|Dave Bran||20/08/2017 16:55:32|
1898 forum posts
SO, I have just watched both the Reds and the PAF perform fairly closely one after the other over Biggin Hill from my house a distance away where I can not only see virtually ALL the flying both the over field and the reformate out of sight, but can clearly see the overall relationship of the display
OK, lets get the patriotic bit out of the way first, overall the Reds are better. Obviously subjective, but here's my observations, from one who has a Ducted fan PAF livery Alpha Jet but no red Hawk.
Reds, nine ship - PAF eight ship.
PAF do a lot of their display split four/four. Its easier to hold formation as a four.
While the Reds have perfected the close together "whole formation" roll, the PAF do a per ship in formation twinkle roll. Reds looks on the face of it more technically challenging, but PAF is more spectacular to the non-initiated (wife!) and the high roll rate and stop while still in close formation IS neat and tidy.
Others who have seen both might like to pass on their opinions?
Despite doing more four/four than eight moves by a large margin, PAF take longer to reformate after a move and burn a LOT more sky doing so, the advantage of turning a four versus a five or seven seemingly being lost.

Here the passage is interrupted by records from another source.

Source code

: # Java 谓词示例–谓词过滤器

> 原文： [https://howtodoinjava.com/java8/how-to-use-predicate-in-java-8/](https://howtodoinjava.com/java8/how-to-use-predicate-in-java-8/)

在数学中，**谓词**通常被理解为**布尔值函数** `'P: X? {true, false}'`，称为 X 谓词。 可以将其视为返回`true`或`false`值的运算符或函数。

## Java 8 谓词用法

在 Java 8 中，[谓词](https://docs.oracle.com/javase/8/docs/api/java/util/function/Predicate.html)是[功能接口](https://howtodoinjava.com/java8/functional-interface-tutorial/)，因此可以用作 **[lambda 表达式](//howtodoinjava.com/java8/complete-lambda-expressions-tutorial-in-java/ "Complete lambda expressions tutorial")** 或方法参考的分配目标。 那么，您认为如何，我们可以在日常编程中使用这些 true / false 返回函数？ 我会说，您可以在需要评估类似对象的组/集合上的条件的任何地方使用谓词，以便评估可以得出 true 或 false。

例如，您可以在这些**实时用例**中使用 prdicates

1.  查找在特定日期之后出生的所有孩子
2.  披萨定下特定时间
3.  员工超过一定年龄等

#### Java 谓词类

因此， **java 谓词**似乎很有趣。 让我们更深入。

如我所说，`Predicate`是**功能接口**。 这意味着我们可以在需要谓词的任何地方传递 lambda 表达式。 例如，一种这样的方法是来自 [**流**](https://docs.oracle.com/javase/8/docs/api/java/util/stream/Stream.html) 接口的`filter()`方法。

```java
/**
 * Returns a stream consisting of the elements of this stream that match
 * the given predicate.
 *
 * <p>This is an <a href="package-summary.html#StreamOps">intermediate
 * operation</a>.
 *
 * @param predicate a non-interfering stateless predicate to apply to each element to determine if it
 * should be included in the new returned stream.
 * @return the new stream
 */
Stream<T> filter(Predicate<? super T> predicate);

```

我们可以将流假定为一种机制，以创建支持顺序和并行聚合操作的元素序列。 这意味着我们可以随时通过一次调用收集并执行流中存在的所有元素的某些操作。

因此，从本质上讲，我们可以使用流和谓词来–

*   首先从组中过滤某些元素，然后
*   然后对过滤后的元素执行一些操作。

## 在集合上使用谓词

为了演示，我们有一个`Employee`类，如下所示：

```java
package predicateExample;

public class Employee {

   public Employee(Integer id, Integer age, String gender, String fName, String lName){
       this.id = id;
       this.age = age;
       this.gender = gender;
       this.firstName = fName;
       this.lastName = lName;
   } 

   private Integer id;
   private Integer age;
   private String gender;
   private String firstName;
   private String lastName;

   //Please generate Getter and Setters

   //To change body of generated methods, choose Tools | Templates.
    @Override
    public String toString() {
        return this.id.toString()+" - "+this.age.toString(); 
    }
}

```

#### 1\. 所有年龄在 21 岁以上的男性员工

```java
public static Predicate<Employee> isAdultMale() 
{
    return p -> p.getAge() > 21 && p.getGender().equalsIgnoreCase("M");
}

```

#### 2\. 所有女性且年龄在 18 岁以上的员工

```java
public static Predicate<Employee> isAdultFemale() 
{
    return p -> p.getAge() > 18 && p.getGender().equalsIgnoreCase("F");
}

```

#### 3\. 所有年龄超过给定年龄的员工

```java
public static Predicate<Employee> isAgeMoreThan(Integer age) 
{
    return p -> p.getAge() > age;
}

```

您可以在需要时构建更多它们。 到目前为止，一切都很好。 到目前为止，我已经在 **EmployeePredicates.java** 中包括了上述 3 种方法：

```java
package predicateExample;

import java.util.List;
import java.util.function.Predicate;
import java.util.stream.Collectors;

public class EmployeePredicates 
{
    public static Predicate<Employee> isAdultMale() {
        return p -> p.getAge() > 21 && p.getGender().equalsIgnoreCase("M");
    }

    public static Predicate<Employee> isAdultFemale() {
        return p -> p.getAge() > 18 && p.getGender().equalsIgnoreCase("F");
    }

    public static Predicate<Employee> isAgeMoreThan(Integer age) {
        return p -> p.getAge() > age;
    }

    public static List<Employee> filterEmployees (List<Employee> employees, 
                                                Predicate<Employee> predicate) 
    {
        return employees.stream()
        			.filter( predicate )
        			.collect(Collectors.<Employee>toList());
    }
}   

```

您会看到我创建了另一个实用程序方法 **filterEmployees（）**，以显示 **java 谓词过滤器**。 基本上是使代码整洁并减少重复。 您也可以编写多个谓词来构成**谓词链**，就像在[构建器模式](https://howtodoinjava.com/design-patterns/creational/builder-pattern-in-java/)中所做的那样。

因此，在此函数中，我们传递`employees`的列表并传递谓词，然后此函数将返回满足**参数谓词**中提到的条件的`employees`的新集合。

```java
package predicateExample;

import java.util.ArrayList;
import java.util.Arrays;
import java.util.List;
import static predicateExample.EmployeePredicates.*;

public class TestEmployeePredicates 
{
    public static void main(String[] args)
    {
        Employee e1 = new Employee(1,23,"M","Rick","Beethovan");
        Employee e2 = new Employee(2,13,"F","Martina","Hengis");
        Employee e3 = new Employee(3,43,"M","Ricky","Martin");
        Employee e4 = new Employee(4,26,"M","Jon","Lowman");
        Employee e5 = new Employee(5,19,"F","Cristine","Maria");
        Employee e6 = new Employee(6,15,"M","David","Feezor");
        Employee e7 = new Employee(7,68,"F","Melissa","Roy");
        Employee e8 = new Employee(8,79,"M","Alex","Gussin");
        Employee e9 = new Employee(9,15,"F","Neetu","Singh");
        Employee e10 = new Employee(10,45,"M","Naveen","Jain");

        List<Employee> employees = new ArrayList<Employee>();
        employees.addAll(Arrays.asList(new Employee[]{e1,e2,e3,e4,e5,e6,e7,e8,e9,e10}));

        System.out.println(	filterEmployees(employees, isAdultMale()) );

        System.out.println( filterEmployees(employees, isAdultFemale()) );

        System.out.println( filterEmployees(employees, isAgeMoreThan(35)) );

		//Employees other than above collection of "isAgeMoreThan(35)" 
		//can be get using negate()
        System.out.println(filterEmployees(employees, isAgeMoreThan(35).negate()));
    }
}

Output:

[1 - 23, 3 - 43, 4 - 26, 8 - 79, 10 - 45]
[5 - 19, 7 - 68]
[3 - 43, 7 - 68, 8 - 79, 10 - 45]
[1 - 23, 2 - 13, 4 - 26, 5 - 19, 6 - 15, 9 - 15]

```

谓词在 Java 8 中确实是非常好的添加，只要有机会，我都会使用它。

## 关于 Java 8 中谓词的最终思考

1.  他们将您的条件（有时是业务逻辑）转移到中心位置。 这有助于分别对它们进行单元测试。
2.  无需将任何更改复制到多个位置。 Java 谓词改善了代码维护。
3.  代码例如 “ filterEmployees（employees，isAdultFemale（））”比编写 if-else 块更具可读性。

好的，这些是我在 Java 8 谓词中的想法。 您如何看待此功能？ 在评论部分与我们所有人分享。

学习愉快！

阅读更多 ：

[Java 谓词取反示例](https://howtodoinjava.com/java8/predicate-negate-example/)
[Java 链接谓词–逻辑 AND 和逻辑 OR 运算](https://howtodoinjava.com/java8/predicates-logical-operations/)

How much of this is plane related or lack of familiarity with terrain, or pilots skill level, or in combination, I cannot say, but its there and very evident.
|Trevor Crook||20/08/2017 17:16:01|
|798 forum posts|
Interesting observations Dave. I haven't seen either for many years, but from your description it looks like, whatever their merits, spectators get treated to two quite different displays.
|Dave Bran||21/08/2017 15:53:07|
1898 forum posts
Yes, Trevor, apart from the red, white and blue smoke, quite different, especially when the off display line flying is included. Both displays were good to watch.
In similar vein the F16, Typhoon, and Grippen on the face of it would you'd think display quite similarly, but the differences were quite marked. Again this is observing from a distance where the degree of washout/slide could be more easily judged. The Typhoon was impressive both for its noise and for the amount of the flight time it spent not actually tracking anywhere near where it was pointing, esp at low ground speeds and when inverted.
Those big canards on the Grippen sure do bite!!